--- Exercise details ---
Go through the data and report how many lines include the word "Optocoupler", giving only the number.

Extracted material below:

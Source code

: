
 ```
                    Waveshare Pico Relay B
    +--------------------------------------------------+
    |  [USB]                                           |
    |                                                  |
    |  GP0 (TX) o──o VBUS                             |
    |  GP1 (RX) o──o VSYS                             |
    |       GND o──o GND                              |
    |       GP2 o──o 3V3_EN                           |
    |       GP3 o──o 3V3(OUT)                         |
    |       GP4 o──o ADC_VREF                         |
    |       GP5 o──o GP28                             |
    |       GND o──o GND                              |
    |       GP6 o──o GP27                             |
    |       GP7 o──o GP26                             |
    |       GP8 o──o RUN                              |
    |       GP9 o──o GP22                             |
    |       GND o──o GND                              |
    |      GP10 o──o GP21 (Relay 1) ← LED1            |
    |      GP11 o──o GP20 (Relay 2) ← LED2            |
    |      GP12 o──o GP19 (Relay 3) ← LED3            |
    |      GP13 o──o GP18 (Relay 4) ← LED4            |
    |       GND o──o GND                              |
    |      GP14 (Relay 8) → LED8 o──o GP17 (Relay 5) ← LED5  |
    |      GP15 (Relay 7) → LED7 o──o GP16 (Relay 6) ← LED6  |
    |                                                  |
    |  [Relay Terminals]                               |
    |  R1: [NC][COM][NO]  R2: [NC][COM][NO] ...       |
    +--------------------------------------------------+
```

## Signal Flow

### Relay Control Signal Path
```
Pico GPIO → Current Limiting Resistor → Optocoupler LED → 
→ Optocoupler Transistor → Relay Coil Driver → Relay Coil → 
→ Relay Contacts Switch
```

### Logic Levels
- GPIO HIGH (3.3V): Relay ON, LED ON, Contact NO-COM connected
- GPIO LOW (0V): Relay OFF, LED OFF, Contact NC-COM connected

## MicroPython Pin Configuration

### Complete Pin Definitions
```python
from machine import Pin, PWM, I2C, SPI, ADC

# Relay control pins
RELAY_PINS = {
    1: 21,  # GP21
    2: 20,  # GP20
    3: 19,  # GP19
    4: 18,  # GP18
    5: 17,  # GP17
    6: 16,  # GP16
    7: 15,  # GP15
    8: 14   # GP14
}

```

End of Extracted material.

--- Your solution ---
2